══ Supplied records ══

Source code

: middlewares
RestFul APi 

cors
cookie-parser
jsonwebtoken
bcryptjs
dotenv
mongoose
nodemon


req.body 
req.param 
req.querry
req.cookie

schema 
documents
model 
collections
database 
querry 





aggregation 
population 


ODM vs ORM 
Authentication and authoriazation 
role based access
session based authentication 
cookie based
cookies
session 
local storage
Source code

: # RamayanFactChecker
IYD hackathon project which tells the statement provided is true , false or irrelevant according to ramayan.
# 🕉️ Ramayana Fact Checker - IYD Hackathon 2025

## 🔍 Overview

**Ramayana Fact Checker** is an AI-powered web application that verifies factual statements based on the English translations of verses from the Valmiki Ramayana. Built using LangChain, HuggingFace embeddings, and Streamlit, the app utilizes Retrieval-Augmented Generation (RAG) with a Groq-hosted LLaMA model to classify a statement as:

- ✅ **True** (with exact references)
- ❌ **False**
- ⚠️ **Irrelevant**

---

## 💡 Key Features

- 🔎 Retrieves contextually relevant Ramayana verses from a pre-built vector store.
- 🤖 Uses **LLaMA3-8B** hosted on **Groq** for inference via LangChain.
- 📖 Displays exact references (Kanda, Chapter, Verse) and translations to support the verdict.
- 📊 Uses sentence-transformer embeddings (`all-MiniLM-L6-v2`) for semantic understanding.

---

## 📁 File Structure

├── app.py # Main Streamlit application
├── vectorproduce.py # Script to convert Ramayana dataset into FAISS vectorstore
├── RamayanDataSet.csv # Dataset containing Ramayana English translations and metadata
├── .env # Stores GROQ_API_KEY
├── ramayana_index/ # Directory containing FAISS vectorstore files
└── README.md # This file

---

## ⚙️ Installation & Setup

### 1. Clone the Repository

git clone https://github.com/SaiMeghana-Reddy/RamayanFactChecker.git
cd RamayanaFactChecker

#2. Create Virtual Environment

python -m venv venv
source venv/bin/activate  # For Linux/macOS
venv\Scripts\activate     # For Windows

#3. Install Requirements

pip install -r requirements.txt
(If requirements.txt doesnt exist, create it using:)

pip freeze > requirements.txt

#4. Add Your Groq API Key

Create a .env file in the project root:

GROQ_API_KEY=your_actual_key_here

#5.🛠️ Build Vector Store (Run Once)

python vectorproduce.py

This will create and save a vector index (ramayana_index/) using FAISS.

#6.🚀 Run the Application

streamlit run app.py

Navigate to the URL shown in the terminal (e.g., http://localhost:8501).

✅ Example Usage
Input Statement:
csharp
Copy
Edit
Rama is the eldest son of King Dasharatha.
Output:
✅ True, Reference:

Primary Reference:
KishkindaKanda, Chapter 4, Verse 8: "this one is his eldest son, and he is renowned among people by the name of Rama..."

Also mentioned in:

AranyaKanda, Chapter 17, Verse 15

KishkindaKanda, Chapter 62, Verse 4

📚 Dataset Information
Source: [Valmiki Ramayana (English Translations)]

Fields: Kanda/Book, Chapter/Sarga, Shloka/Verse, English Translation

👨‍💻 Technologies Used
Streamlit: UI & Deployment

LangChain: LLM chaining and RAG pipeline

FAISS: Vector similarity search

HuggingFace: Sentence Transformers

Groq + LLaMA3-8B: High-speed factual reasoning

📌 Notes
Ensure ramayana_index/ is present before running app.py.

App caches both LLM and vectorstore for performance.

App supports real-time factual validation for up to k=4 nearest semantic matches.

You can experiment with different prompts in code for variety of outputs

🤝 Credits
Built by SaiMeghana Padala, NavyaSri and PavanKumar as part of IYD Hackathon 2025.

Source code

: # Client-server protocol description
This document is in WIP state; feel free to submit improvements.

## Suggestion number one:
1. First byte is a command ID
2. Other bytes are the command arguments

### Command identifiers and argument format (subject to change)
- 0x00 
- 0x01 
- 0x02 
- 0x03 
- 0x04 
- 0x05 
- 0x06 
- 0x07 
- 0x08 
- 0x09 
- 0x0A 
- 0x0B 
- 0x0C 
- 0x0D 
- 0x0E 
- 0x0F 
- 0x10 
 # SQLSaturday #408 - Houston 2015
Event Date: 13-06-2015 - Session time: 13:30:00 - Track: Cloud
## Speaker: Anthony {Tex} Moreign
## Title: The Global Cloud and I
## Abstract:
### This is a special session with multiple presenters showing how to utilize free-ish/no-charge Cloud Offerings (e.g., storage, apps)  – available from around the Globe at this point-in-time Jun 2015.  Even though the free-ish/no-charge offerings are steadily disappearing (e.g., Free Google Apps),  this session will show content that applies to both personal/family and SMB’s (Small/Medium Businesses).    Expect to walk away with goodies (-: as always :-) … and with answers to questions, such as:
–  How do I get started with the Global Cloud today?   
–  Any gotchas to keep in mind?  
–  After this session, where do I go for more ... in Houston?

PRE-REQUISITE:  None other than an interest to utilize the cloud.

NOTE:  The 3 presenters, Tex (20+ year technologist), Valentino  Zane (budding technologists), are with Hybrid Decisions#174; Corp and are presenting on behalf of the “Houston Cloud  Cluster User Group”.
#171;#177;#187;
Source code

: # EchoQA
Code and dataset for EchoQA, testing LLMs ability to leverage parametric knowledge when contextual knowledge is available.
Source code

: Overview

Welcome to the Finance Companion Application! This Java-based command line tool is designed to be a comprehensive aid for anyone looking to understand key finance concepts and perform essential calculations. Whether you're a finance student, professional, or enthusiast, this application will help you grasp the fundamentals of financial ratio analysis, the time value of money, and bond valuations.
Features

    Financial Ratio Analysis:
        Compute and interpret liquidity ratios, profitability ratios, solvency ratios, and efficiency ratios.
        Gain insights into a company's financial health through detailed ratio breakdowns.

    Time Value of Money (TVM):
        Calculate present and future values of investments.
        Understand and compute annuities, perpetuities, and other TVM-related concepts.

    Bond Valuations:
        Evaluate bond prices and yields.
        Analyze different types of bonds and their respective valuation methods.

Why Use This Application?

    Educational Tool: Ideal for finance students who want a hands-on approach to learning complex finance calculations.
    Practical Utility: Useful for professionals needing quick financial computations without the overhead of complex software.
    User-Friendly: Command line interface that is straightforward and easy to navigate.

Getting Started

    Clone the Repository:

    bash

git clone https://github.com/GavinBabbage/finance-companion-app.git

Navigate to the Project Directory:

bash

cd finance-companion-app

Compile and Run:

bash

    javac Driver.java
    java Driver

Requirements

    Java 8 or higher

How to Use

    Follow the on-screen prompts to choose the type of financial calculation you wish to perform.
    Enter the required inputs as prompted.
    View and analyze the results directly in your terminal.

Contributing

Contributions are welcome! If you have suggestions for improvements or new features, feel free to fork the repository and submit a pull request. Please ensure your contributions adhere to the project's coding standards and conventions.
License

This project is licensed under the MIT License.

═══

I would like you to return every entry exactly, with nothing changed.

§ **Response to the task**
Source code

: middlewares
RestFul APi 

cors
cookie-parser
jsonwebtoken
bcryptjs
dotenv
mongoose
nodemon


req.body 
req.param 
req.querry
req.cookie

schema 
documents
model 
collections
database 
querry 





aggregation 
population 


ODM vs ORM 
Authentication and authoriazation 
role based access
session based authentication 
cookie based
cookies
session 
local storage
Source code

: # RamayanFactChecker
IYD hackathon project which tells the statement provided is true , false or irrelevant according to ramayan.
# 🕉️ Ramayana Fact Checker - IYD Hackathon 2025

## 🔍 Overview

**Ramayana Fact Checker** is an AI-powered web application that verifies factual statements based on the English translations of verses from the Valmiki Ramayana. Built using LangChain, HuggingFace embeddings, and Streamlit, the app utilizes Retrieval-Augmented Generation (RAG) with a Groq-hosted LLaMA model to classify a statement as:

- ✅ **True** (with exact references)
- ❌ **False**
- ⚠️ **Irrelevant**

---

## 💡 Key Features

- 🔎 Retrieves contextually relevant Ramayana verses from a pre-built vector store.
- 🤖 Uses **LLaMA3-8B** hosted on **Groq** for inference via LangChain.
- 📖 Displays exact references (Kanda, Chapter, Verse) and translations to support the verdict.
- 📊 Uses sentence-transformer embeddings (`all-MiniLM-L6-v2`) for semantic understanding.

---

## 📁 File Structure

├── app.py # Main Streamlit application
├── vectorproduce.py # Script to convert Ramayana dataset into FAISS vectorstore
├── RamayanDataSet.csv # Dataset containing Ramayana English translations and metadata
├── .env # Stores GROQ_API_KEY
├── ramayana_index/ # Directory containing FAISS vectorstore files
└── README.md # This file

---

## ⚙️ Installation & Setup

### 1. Clone the Repository

git clone https://github.com/SaiMeghana-Reddy/RamayanFactChecker.git
cd RamayanaFactChecker

#2. Create Virtual Environment

python -m venv venv
source venv/bin/activate  # For Linux/macOS
venv\Scripts\activate     # For Windows

#3. Install Requirements

pip install -r requirements.txt
(If requirements.txt doesnt exist, create it using:)

pip freeze > requirements.txt

#4. Add Your Groq API Key

Create a .env file in the project root:

GROQ_API_KEY=your_actual_key_here

#5.🛠️ Build Vector Store (Run Once)

python vectorproduce.py

This will create and save a vector index (ramayana_index/) using FAISS.

#6.🚀 Run the Application

streamlit run app.py

Navigate to the URL shown in the terminal (e.g., http://localhost:8501).

✅ Example Usage
Input Statement:
csharp
Copy
Edit
Rama is the eldest son of King Dasharatha.
Output:
✅ True, Reference:

Primary Reference:
KishkindaKanda, Chapter 4, Verse 8: "this one is his eldest son, and he is renowned among people by the name of Rama..."

Also mentioned in:

AranyaKanda, Chapter 17, Verse 15

KishkindaKanda, Chapter 62, Verse 4

📚 Dataset Information
Source: [Valmiki Ramayana (English Translations)]

Fields: Kanda/Book, Chapter/Sarga, Shloka/Verse, English Translation

👨‍💻 Technologies Used
Streamlit: UI & Deployment

LangChain: LLM chaining and RAG pipeline

FAISS: Vector similarity search

HuggingFace: Sentence Transformers

Groq + LLaMA3-8B: High-speed factual reasoning

📌 Notes
Ensure ramayana_index/ is present before running app.py.

App caches both LLM and vectorstore for performance.

App supports real-time factual validation for up to k=4 nearest semantic matches.

You can experiment with different prompts in code for variety of outputs

🤝 Credits
Built by SaiMeghana Padala, NavyaSri and PavanKumar as part of IYD Hackathon 2025.

Source code

: # Client-server protocol description
This document is in WIP state; feel free to submit improvements.

## Suggestion number one:
1. First byte is a command ID
2. Other bytes are the command arguments

### Command identifiers and argument format (subject to change)
- 0x00 
- 0x01 
- 0x02 
- 0x03 
- 0x04 
- 0x05 
- 0x06 
- 0x07 
- 0x08 
- 0x09 
- 0x0A 
- 0x0B 
- 0x0C 
- 0x0D 
- 0x0E 
- 0x0F 
- 0x10 
 # SQLSaturday #408 - Houston 2015
Event Date: 13-06-2015 - Session time: 13:30:00 - Track: Cloud
## Speaker: Anthony {Tex} Moreign
## Title: The Global Cloud and I
## Abstract:
### This is a special session with multiple presenters showing how to utilize free-ish/no-charge Cloud Offerings (e.g., storage, apps)  – available from around the Globe at this point-in-time Jun 2015.  Even though the free-ish/no-charge offerings are steadily disappearing (e.g., Free Google Apps),  this session will show content that applies to both personal/family and SMB’s (Small/Medium Businesses).    Expect to walk away with goodies (-: as always :-) … and with answers to questions, such as:
–  How do I get started with the Global Cloud today?   
–  Any gotchas to keep in mind?  
–  After this session, where do I go for more ... in Houston?

PRE-REQUISITE:  None other than an interest to utilize the cloud.

NOTE:  The 3 presenters, Tex (20+ year technologist), Valentino  Zane (budding technologists), are with Hybrid Decisions#174; Corp and are presenting on behalf of the “Houston Cloud  Cluster User Group”.
#171;#177;#187;
Source code

: # EchoQA
Code and dataset for EchoQA, testing LLMs ability to leverage parametric knowledge when contextual knowledge is available.
Source code

: Overview

Welcome to the Finance Companion Application! This Java-based command line tool is designed to be a comprehensive aid for anyone looking to understand key finance concepts and perform essential calculations. Whether you're a finance student, professional, or enthusiast, this application will help you grasp the fundamentals of financial ratio analysis, the time value of money, and bond valuations.
Features

    Financial Ratio Analysis:
        Compute and interpret liquidity ratios, profitability ratios, solvency ratios, and efficiency ratios.
        Gain insights into a company's financial health through detailed ratio breakdowns.

    Time Value of Money (TVM):
        Calculate present and future values of investments.
        Understand and compute annuities, perpetuities, and other TVM-related concepts.

    Bond Valuations:
        Evaluate bond prices and yields.
        Analyze different types of bonds and their respective valuation methods.

Why Use This Application?

    Educational Tool: Ideal for finance students who want a hands-on approach to learning complex finance calculations.
    Practical Utility: Useful for professionals needing quick financial computations without the overhead of complex software.
    User-Friendly: Command line interface that is straightforward and easy to navigate.

Getting Started

    Clone the Repository:

    bash

git clone https://github.com/GavinBabbage/finance-companion-app.git

Navigate to the Project Directory:

bash

cd finance-companion-app

Compile and Run:

bash

    javac Driver.java
    java Driver

Requirements

    Java 8 or higher

How to Use

    Follow the on-screen prompts to choose the type of financial calculation you wish to perform.
    Enter the required inputs as prompted.
    View and analyze the results directly in your terminal.

Contributing

Contributions are welcome! If you have suggestions for improvements or new features, feel free to fork the repository and submit a pull request. Please ensure your contributions adhere to the project's coding standards and conventions.
License

This project is licensed under the MIT License.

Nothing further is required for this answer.